# The five-second shriek



## Philm35 (Aug 19, 2010)

My D has been making an annoying noise, after the car has been parked out in the hot sun for several hours. Within about 30 seconds of starting, a loud shriek emanates from the engine compartment. It lasts about 5-10 seconds, goes away and doesn't come back until the next time it's been sitting for hours under the hot sun.

It sounds a bit like a noisy alternator bearing or something similar. Doesn't quite sound like a belt slipping. The noise appears at idle or very low RPM, with or without the car moving.

Coincidentally (or not), the noise first appeared right after the dealer had the car for the latest recall campaign.

Any thoughts? It's going back to the dealership this week... My fear is it won't make the noise for them.


----------



## KeithS (Dec 30, 2001)

Common issue, it's the AC belt. BMW did not use a tensioner for the AC belt on our cars, it's essentially a very large rubber band stretched between the engine and AC compressor. I think they have one that's a tad smaller to make it tight enough not to slip.


----------



## 335dFan (Nov 8, 2012)

KeithS said:


> Common issue, it's the AC belt. BMW did not use a tensioner for the AC belt on our cars, it's essentially a very large rubber band stretched between the engine and AC compressor. I think they have one that's a tad smaller to make it tight enough not to slip.


SI B64 08 11 - AC Compressor Squeal.pdf


----------



## Philm35 (Aug 19, 2010)

Thanks, guys! 

--Phil


----------



## Axel61 (Mar 10, 2011)

yep AC belt get it done pronto!! before it screws something else!!


----------



## Flyingman (Sep 13, 2009)

That was probably one of the most annoying and embarassing noises I have heard.:yikes:

Totally NOT cool.

Haven't heard a peep since mine was changed some 2 or more years ago.:thumbup:


----------



## Philm35 (Aug 19, 2010)

Took it to the dealership last thursday. I played a recording of the noise I made on my iPhone for the service advisor. It wouldn't make the noise for them. Same on Friday. They won't do any repairs until they hear the noise themselves. 

Sigh.


----------



## stoked335d (Jan 4, 2010)

I thought there was a recall on that belt.


----------



## Axel61 (Mar 10, 2011)

Philm video it and show it to the SA thats what I did here in Puerto Rico and they fix it after that, video will convince them


----------



## boooomer (Apr 23, 2010)

Philm35 said:


> Took it to the dealership last thursday. I played a recording of the noise I made on my iPhone for the service advisor. It wouldn't make the noise for them. Same on Friday. They won't do any repairs until they hear the noise themselves.
> 
> Sigh.


FWIW My dealer replaced the belt without having to duplicate the problem. Good thing as it only made the squeal on first starting up after sitting at least overnight and the ambient temp in the upper 80's. It only squealed when the AC was on. Difficult to duplicate without having to keep the car overnight.
The repair order referenced "SIB 64 08 11"
& "DEFECT CODE 11 28 03 39 00". They also replaced the AC compressor - though I thought that the AC was ok.


----------



## BB_cuda (Nov 8, 2011)

My car has never done this. New to my work parking lot is another 335D. The person started driving it into work about a week ago. Yesterday, when i was walking out to the lot a heard a loud squeeling sound. I saw a car from far away coming towards me with same squeel getting louder and louder . It was the other 335D. Lady says they bought it in October 2011 but i don't know its production date.


----------



## KeithS (Dec 30, 2001)

Mine only does this when it's very hot outside, and the car has been closed up and is extremely hot inside. Then when you start the AC the compressor it's under an extreme and abnormal load for the first minute or 2. I found if you just let the car idle for a minute or 2 before driving off, you can be saved from the embarrassment.

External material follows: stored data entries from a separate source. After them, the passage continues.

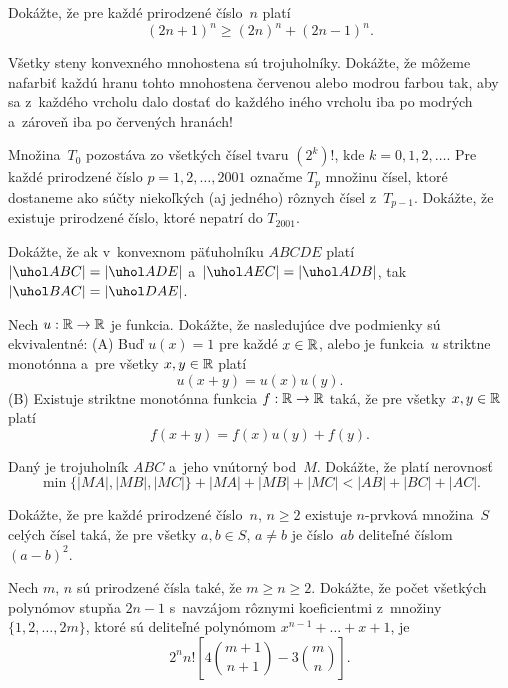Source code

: {%
Dokážte, že pre každé prirodzené číslo~$n$ platí
$$
  (2n + 1)^n \ge (2n)^n + (2n - 1)^n.
$$}

{%
Všetky steny konvexného mnohostena sú trojuholníky. Dokážte, že môžeme
nafarbiť každú hranu tohto mnohostena červenou alebo modrou farbou
tak, aby sa z~každého vrcholu dalo dostať do každého iného vrcholu iba
po modrých a~zároveň iba po červených hranách!}

{%
Množina~$T_0$ pozostáva zo všetkých čísel tvaru $(2^k)!$, kde $k = 0, 1,
2, \dots$. Pre každé prirodzené číslo $p = 1, 2, \dots , 2001$ označme
$T_p$ množinu čísel, ktoré dostaneme ako súčty niekoľkých (aj jedného)
rôznych čísel z~$T_{p - 1}$. Dokážte, že existuje prirodzené číslo,
ktoré nepatrí do $T_{2001}$.}

{%
Dokážte, že ak v~konvexnom päťuholníku $ABCDE$ platí $|\uhol ABC| =
|\uhol ADE|$ a~$|\uhol AEC| = |\uhol ADB|$, tak $|\uhol BAC| = |\uhol
DAE|$.}

{%
Nech $u:\Bbb R\to\Bbb R$ je funkcia. Dokážte, že nasledujúce dve podmienky
sú ekvivalentné:
\ite (A)
Buď $u(x)=1$ pre každé $x\in\Bbb R$, alebo je funkcia~$u$ striktne
monotónna a~pre všetky $x,y\in\Bbb R$ platí
$$
  u(x+y) = u(x) u(y).
$$
\ite (B)
Existuje striktne monotónna funkcia $f:\Bbb R\to\Bbb R$ taká, že
pre všetky $x,y\in\Bbb R$ platí
$$
  f(x+y) = f(x) u(y) + f(y).
$$}

{%
Daný je trojuholník $ABC$ a~jeho vnútorný bod~$M$. Dokážte, že platí
nerovnosť
$$
 \min{\{ |MA|, |MB|, |MC| \}} + |MA| + |MB| + |MC|
  < |AB| + |BC| + |AC|.
$$}

{%
Dokážte, že pre každé prirodzené číslo~$n$, $n\ge 2$ existuje $n$-prvková
množina~$S$ celých čísel taká, že pre všetky $a,b\in S$, $a\ne b$ je číslo~$ab$
deliteľné číslom $(a-b)^2$.}

{%
Nech $m$, $n$ sú prirodzené čísla také, že $m\ge n\ge 2$. Dokážte, že počet
všetkých polynómov stupňa $2n-1$ s~navzájom rôznymi koeficientmi z~množiny
$\{1,2,\dots,2m\}$, ktoré sú deliteľné polynómom
$ x^{n-1} +\dots+ x + 1 $,  je
$$
  2^n n! \left[ 4 \binom{m+1}{n+1} - 3 \binom{m}{n} \right].
$$}


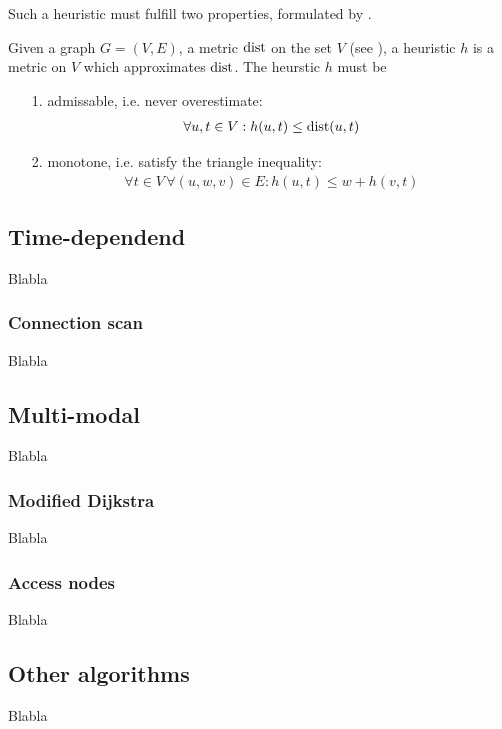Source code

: 	Such a heuristic must fulfill two properties, formulated by .
	\begin{mydef}\label{heuristic}
		Given a graph $G = (V, E)$, a metric $\operatorname{dist}$ on the set $V$ (see ), a \textnormal{heuristic} $h$
		is a metric on $V$ which approximates $\operatorname{dist}$. The heurstic $h$ must be
		\begin{itemize}
			\item[1.] \textnormal{admissable}, i.e. never overestimate:
				\begin{align*}
					\forall u, t \in V: h(u, t) \le \operatorname{dist}(u, t)
				\end{align*}
			\item[2.] \textnormal{monotone}, i.e. satisfy the triangle inequality:
				\begin{align*}
					\forall t \in V\,\forall (u, w, v) \in E: h(u, t) \le w + h(v, t)
				\end{align*}
		\end{itemize}
	\end{mydef}

\subsection{Time-dependend}
	Blabla

\subsubsection{Connection scan}\label{csa}
	Blabla

\subsection{Multi-modal}
	Blabla

\subsubsection{Modified Dijkstra}\label{modifiedDijkstra}
	Blabla

\subsubsection{Access nodes}\label{accessNodes}
	Blabla

\subsection{Other algorithms}
	Blabla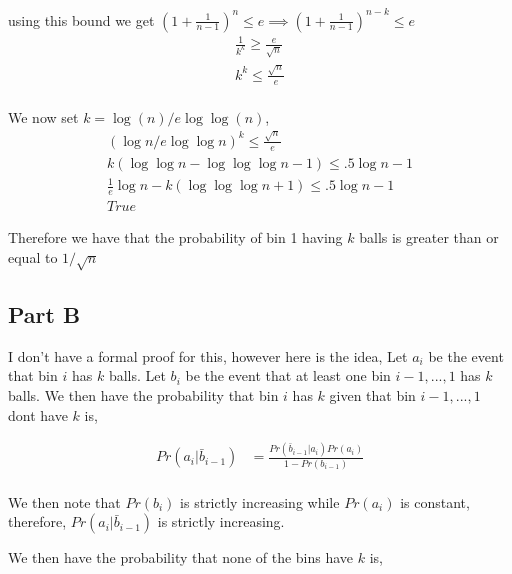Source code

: \documentclass[a4paper]{article}
\begin{document}
using this bound we get $(1 + \frac{1}{n-1})^{n} \leq e \implies (1 + \frac{1}{n-1})^{n-k} \leq e$
\begin{align*}
	\frac{1}{k^k} \geq \frac{e}{\sqrt n}\\
	k^k \leq \frac{\sqrt n}{e}\\
\end{align*}

We now set $k = \log(n) / e\log\log(n)$,
\begin{align*}
	(\log n / e\log\log n)^k \leq \frac{\sqrt n}{e}\\
	k(\log\log n  - \log\log\log n - 1) \leq .5 \log n - 1\\
	\frac{1}{e}\log n - k(\log\log\log n + 1) \leq .5 \log n - 1\\
	True
\end{align*}

Therefore we have that the probability of bin 1 having $k$ balls is greater than or equal to $1/\sqrt{n}$


\subsection{Part B}


I don't have a formal proof for this, however here is the idea,
Let $a_i$ be the event that bin $i$ has $k$ balls.
Let $b_i$ be the event that at least one bin $i-1,...,1$ has $k$ balls.
We then have the probability that bin $i$ has $k$ given that bin $i-1,...,1$ dont have $k$ is, 

\begin{align*}
	Pr(a_i | \bar b_{i-1}) &= \frac{Pr(\bar b_{i-1} | a_i)Pr(a_i)}{1 - Pr (b_{i-1})}\\
\end{align*}

We then note that $Pr(b_i)$ is strictly increasing while $Pr(a_i)$ is constant, 
therefore, $Pr(a_i | \bar b_{i-1})$ is strictly increasing.

We then have the probability that none of the bins have $k$ is,
\end{document}
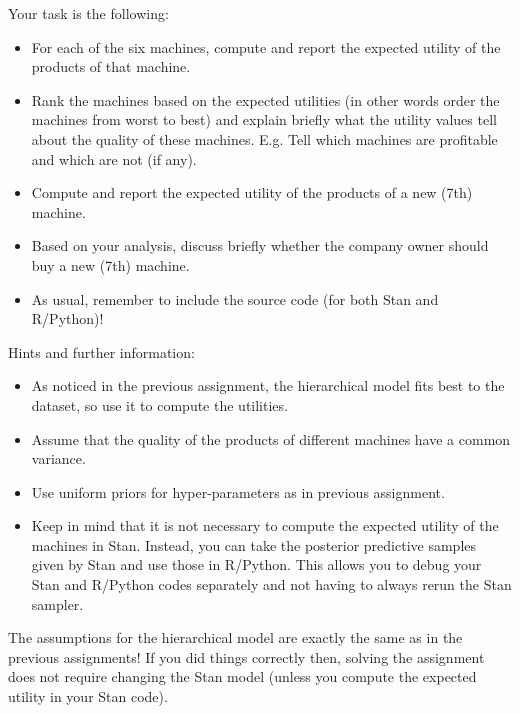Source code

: \documentclass[a4paper,11pt]{article}
\begin{document}
Your task is the following:
\begin{itemize}
\item For each of the six machines, compute and report the expected utility of the products of that machine.
\item Rank the machines based on the expected utilities (in other words order the machines from worst to best) and explain briefly what the utility values tell about the quality of these machines. E.g. Tell which machines are profitable and which are not (if any).
\item Compute and report the expected utility of the products of a new (7th) machine.
\item Based on your analysis, discuss briefly whether the company owner should buy a new (7th) machine.
\item As usual, remember to include the source code (for both Stan and R/Python)!
\end{itemize}

Hints and further information:
\begin{itemize}
\item As noticed in the previous assignment, the hierarchical model fits best to the dataset, so use it to compute the utilities.  
\item Assume that the quality of the products of different machines have a common variance.
\item Use uniform priors for hyper-parameters as in previous assignment.
\item Keep in mind that it is not necessary to compute the expected utility of the machines in Stan. Instead, you can take the posterior predictive samples given by Stan and use those in R/Python. This allows you to debug your Stan and R/Python codes separately and not having to always rerun the Stan sampler.
\end{itemize}

The assumptions for the hierarchical model are exactly the same as in the previous assignments! If you did things correctly then, solving the assignment does not require changing the Stan model (unless you compute the expected utility in your Stan code). 
\end{document}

The fix is to install the belt from a different (the wrong) BMW model which is just a little shorter and tighter so it will not slip. There is a tech bulletin on this. If the dealer replaces with the belt as indicated in the parts list, nothing will be changed and it will still squeal.


----------



## taibanl (Oct 3, 2010)

To reproduce

Ac off
Park car at least 1hr, pref 3hrs in 80F or above

Start car,
Before allowing car to cool: ac on

She'll squeal like a banshee after 15 seconds. 


Sent from BimmerApp mobile app


----------